__Stored dataset items__
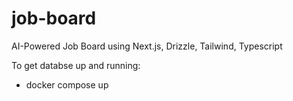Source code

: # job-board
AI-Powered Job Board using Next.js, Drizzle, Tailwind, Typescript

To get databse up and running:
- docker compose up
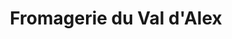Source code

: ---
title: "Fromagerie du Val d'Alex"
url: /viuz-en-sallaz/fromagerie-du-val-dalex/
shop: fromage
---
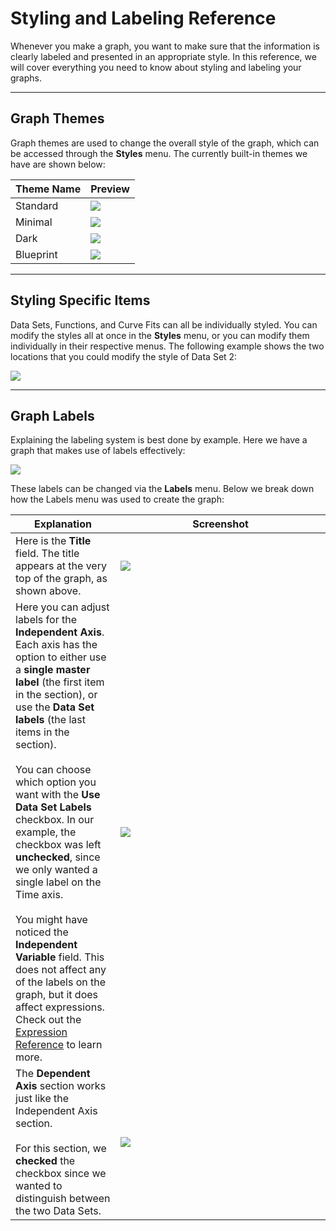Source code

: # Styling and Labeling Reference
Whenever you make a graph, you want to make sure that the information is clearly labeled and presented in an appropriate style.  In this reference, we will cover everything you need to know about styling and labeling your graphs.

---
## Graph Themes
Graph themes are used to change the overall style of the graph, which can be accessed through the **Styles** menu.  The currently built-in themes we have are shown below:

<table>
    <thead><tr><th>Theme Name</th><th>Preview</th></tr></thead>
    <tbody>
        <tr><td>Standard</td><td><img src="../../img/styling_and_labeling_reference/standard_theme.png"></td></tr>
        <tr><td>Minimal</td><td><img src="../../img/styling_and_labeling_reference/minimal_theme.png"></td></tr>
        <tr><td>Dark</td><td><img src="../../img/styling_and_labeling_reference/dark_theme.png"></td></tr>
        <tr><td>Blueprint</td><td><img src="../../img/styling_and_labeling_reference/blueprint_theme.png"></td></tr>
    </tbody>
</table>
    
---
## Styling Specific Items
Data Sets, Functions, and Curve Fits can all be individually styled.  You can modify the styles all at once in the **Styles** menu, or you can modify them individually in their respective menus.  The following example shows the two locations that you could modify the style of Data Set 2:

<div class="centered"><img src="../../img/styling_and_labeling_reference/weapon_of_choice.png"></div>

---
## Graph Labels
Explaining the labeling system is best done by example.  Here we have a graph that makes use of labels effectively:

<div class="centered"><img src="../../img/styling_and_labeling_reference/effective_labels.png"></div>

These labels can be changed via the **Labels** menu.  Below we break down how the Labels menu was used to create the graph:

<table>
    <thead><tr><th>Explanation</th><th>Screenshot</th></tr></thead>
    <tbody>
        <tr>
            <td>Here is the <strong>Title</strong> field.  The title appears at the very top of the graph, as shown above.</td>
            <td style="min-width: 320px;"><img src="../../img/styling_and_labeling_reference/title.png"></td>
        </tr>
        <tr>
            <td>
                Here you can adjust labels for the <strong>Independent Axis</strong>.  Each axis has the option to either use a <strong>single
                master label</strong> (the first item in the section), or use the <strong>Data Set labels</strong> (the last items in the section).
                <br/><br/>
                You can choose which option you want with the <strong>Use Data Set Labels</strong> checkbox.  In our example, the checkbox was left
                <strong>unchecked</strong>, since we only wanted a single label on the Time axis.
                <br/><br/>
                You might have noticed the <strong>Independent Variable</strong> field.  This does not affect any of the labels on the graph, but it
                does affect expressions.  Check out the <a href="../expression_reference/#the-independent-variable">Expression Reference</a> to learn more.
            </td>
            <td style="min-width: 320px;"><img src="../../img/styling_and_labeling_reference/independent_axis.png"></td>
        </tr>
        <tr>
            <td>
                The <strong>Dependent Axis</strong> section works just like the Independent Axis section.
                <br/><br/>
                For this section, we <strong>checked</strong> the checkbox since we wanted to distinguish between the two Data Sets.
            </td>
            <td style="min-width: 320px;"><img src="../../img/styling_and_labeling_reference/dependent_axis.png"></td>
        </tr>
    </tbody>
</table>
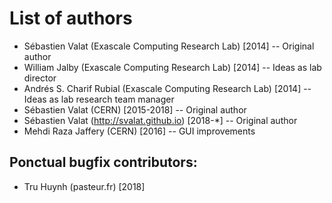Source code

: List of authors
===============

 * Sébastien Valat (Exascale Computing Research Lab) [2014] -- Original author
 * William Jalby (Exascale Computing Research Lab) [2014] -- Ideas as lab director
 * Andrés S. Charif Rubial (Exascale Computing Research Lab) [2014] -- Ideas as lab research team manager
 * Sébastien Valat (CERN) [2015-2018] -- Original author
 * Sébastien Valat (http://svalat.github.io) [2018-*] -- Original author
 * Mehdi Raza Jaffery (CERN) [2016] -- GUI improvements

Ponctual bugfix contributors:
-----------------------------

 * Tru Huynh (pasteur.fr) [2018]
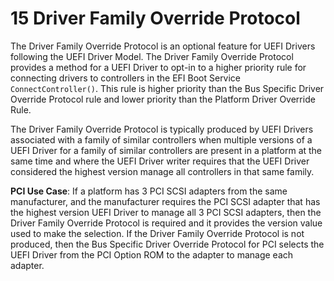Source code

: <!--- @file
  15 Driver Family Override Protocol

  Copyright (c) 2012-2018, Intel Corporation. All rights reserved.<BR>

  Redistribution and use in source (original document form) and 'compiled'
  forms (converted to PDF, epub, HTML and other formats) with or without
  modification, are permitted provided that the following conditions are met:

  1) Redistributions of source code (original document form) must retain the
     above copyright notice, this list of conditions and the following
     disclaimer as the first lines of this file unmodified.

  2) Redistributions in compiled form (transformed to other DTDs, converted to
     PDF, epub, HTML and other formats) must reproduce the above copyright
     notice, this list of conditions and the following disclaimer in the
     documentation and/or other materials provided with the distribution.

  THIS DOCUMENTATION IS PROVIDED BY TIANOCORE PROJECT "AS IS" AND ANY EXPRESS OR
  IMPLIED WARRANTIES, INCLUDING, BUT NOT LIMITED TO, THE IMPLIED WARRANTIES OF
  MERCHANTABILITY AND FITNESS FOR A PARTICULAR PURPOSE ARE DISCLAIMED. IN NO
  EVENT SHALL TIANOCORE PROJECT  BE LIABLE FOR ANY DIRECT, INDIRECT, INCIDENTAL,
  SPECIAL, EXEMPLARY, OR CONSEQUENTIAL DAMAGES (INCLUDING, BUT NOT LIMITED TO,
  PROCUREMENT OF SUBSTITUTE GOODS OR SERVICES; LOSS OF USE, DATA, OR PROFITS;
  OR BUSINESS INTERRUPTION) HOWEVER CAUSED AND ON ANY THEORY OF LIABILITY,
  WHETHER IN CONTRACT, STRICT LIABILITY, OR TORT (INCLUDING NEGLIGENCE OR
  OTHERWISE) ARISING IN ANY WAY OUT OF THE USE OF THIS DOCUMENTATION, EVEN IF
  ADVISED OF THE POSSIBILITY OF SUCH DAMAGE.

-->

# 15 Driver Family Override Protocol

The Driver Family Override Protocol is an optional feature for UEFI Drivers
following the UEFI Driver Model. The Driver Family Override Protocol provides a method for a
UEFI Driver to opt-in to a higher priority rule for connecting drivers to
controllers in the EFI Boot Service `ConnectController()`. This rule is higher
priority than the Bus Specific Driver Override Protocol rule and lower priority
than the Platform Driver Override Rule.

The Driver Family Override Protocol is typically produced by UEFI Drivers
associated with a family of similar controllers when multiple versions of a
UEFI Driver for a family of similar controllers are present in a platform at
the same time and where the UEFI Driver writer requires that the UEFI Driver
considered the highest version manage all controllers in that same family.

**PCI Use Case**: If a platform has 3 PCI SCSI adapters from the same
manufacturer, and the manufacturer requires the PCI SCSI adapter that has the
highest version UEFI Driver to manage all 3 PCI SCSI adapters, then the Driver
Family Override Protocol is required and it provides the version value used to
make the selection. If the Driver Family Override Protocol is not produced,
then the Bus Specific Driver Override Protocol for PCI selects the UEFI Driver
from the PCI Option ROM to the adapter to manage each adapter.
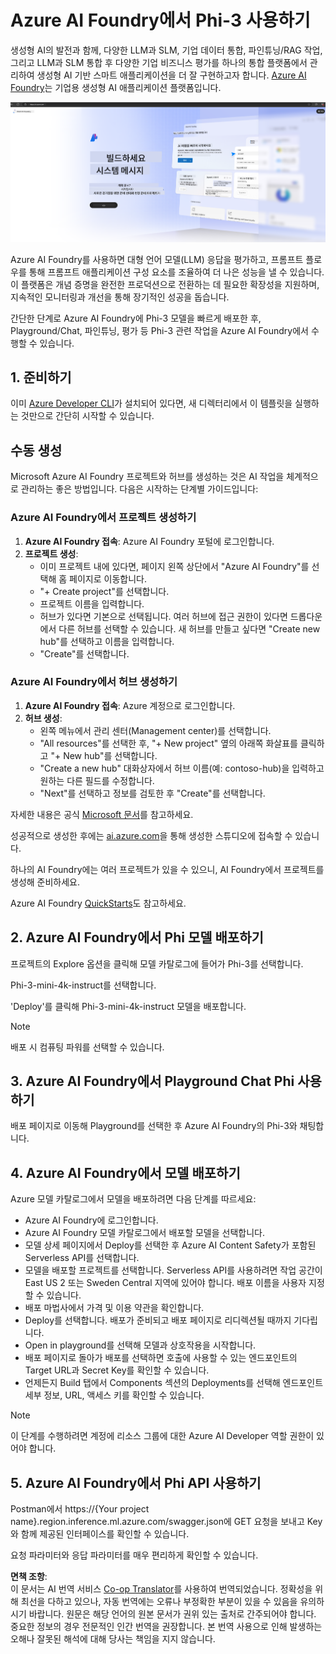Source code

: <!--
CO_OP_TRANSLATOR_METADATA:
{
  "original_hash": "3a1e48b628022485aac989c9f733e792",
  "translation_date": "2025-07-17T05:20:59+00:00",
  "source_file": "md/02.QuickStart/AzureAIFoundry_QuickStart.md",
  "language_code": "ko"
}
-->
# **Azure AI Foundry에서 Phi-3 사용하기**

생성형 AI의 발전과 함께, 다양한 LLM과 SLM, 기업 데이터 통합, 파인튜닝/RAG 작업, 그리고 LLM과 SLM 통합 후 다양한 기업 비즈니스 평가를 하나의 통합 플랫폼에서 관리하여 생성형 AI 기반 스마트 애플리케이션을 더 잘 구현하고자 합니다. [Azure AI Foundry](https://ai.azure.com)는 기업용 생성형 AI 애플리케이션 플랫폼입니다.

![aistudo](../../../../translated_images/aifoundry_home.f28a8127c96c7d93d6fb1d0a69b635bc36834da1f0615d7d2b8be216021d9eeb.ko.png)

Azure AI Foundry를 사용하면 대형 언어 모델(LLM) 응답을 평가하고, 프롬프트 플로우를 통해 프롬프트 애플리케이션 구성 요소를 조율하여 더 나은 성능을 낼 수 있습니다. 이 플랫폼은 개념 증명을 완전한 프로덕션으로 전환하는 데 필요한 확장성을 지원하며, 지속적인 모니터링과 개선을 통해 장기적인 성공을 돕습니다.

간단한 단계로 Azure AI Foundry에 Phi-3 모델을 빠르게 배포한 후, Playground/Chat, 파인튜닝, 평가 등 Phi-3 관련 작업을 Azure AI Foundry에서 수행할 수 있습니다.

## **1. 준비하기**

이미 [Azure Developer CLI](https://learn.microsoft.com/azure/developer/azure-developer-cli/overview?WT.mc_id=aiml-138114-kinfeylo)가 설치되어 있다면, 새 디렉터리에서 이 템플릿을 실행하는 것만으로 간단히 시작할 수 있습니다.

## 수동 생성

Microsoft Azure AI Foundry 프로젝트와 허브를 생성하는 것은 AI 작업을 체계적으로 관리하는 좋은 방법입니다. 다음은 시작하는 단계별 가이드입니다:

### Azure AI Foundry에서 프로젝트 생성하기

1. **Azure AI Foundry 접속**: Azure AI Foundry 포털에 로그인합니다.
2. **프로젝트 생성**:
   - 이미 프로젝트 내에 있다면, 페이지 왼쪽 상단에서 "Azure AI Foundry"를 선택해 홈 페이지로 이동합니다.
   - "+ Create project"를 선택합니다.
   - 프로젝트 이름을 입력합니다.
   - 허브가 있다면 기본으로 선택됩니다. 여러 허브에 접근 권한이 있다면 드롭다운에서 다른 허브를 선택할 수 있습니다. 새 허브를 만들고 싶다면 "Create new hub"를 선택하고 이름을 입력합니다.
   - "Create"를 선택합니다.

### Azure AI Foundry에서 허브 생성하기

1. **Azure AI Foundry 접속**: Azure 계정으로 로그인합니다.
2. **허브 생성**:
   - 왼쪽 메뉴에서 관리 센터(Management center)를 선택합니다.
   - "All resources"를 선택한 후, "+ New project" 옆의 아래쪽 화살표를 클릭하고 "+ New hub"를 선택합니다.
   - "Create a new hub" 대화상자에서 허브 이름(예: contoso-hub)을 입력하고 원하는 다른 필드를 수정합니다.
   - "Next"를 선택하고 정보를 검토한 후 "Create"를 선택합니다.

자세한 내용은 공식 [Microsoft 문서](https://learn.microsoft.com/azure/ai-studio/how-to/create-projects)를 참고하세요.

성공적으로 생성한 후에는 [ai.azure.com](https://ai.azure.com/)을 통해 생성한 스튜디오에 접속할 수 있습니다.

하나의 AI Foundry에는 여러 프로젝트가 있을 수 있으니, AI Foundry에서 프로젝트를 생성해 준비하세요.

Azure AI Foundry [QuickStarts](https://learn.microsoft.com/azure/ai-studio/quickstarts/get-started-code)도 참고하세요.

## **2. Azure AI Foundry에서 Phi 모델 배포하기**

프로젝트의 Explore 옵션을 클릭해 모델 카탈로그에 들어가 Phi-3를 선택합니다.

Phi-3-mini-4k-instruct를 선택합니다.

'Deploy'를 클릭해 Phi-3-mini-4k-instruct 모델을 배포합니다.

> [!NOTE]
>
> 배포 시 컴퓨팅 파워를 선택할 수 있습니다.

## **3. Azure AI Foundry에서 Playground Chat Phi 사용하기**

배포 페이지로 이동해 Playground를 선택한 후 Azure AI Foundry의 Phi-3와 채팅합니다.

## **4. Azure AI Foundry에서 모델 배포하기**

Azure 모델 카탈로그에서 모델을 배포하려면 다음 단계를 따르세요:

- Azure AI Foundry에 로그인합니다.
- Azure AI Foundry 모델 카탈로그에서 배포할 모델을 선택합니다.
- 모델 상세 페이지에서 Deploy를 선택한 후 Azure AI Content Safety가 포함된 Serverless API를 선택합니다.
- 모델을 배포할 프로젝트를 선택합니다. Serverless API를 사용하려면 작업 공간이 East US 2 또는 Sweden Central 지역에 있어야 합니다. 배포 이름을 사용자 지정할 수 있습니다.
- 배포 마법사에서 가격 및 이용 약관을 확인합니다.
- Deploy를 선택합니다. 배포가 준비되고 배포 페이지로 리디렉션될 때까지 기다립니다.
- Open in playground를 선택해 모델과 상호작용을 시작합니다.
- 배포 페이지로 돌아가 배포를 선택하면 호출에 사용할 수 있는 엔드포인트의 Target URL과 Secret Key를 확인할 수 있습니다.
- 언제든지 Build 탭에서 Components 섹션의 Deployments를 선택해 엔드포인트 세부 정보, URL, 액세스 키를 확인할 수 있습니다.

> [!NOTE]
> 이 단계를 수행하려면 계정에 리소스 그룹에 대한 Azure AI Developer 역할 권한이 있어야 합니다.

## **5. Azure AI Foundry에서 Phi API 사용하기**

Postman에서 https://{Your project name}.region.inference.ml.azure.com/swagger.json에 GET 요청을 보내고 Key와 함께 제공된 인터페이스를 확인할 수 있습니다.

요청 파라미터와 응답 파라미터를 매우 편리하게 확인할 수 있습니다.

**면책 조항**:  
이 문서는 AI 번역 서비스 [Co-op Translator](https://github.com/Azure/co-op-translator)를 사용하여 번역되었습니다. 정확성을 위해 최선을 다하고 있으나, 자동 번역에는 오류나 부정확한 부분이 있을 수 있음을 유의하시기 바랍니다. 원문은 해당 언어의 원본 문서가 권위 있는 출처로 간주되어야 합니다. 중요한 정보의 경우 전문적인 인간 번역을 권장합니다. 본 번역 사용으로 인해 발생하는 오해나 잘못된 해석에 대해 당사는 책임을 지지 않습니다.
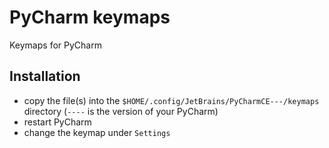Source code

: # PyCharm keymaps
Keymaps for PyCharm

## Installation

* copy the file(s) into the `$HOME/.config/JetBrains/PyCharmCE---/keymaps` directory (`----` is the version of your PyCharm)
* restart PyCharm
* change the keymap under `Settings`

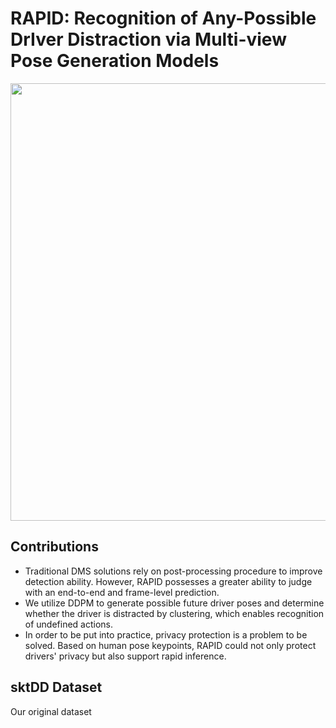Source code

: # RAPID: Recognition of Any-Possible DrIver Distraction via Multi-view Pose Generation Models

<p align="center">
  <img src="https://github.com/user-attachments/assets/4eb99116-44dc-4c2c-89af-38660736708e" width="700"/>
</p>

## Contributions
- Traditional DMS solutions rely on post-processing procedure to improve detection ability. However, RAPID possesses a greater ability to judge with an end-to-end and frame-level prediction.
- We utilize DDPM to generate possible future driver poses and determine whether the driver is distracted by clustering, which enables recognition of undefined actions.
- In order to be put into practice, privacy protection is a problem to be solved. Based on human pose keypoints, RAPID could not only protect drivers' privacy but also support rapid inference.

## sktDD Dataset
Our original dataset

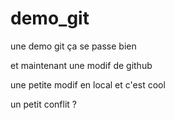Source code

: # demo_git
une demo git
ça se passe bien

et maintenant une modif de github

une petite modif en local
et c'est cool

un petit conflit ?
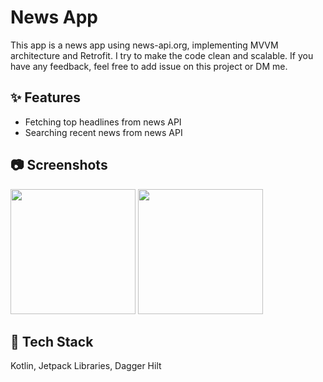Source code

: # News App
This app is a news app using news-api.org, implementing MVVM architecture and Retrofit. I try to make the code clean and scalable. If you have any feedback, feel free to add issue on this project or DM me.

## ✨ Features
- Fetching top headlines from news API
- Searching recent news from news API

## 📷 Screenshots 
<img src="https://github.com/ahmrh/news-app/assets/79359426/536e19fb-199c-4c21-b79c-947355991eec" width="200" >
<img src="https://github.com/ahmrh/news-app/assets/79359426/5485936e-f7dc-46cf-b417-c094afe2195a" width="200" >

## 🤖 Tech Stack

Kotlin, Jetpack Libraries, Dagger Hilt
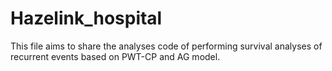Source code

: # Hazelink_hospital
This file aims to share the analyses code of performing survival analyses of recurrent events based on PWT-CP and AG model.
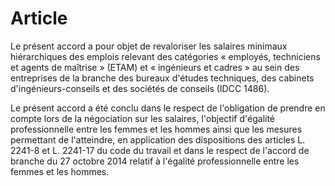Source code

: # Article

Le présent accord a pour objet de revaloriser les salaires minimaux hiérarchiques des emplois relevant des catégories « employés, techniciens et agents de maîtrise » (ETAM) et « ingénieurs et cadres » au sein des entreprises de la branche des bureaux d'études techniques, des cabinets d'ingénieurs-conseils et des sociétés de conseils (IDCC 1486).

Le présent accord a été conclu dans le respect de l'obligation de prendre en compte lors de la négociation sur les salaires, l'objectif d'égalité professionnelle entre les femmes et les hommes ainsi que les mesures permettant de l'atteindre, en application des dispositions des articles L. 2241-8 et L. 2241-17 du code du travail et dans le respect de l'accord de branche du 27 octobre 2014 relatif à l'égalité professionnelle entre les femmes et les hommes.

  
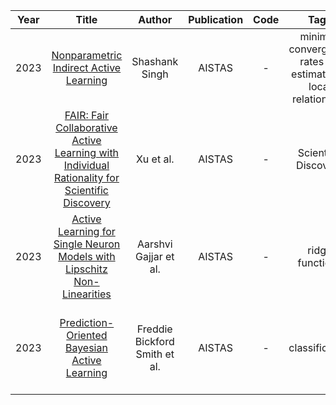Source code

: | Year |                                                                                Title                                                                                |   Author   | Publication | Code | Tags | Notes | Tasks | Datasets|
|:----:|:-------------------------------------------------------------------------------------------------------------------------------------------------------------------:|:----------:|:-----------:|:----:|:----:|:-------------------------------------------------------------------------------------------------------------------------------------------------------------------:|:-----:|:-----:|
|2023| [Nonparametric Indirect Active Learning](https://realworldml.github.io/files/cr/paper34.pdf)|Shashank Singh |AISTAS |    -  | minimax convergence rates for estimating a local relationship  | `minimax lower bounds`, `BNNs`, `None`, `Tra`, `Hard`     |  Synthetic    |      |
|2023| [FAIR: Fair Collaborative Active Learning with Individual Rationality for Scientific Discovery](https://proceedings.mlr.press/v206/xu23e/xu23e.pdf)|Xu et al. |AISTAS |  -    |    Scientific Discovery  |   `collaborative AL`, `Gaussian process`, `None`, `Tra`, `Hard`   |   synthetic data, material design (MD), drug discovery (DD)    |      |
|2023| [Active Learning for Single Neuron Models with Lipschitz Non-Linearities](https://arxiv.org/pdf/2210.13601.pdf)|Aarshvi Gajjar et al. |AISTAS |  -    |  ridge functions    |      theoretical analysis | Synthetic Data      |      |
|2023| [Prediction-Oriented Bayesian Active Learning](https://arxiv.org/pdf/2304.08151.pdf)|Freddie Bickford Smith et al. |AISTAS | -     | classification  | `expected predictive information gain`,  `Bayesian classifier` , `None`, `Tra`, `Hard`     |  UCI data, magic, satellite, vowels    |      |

__Task brief__
Give back exactly the lines above, from the line containing "forms (converted to" through the line containing "OTHERWISE) ARISING IN", with both end lines and nothing more.

__Task output__
  forms (converted to PDF, epub, HTML and other formats) with or without
  modification, are permitted provided that the following conditions are met:

  1) Redistributions of source code (original document form) must retain the
     above copyright notice, this list of conditions and the following
     disclaimer as the first lines of this file unmodified.

  2) Redistributions in compiled form (transformed to other DTDs, converted to
     PDF, epub, HTML and other formats) must reproduce the above copyright
     notice, this list of conditions and the following disclaimer in the
     documentation and/or other materials provided with the distribution.

  THIS DOCUMENTATION IS PROVIDED BY TIANOCORE PROJECT "AS IS" AND ANY EXPRESS OR
  IMPLIED WARRANTIES, INCLUDING, BUT NOT LIMITED TO, THE IMPLIED WARRANTIES OF
  MERCHANTABILITY AND FITNESS FOR A PARTICULAR PURPOSE ARE DISCLAIMED. IN NO
  EVENT SHALL TIANOCORE PROJECT  BE LIABLE FOR ANY DIRECT, INDIRECT, INCIDENTAL,
  SPECIAL, EXEMPLARY, OR CONSEQUENTIAL DAMAGES (INCLUDING, BUT NOT LIMITED TO,
  PROCUREMENT OF SUBSTITUTE GOODS OR SERVICES; LOSS OF USE, DATA, OR PROFITS;
  OR BUSINESS INTERRUPTION) HOWEVER CAUSED AND ON ANY THEORY OF LIABILITY,
  WHETHER IN CONTRACT, STRICT LIABILITY, OR TORT (INCLUDING NEGLIGENCE OR
  OTHERWISE) ARISING IN ANY WAY OUT OF THE USE OF THIS DOCUMENTATION, EVEN IF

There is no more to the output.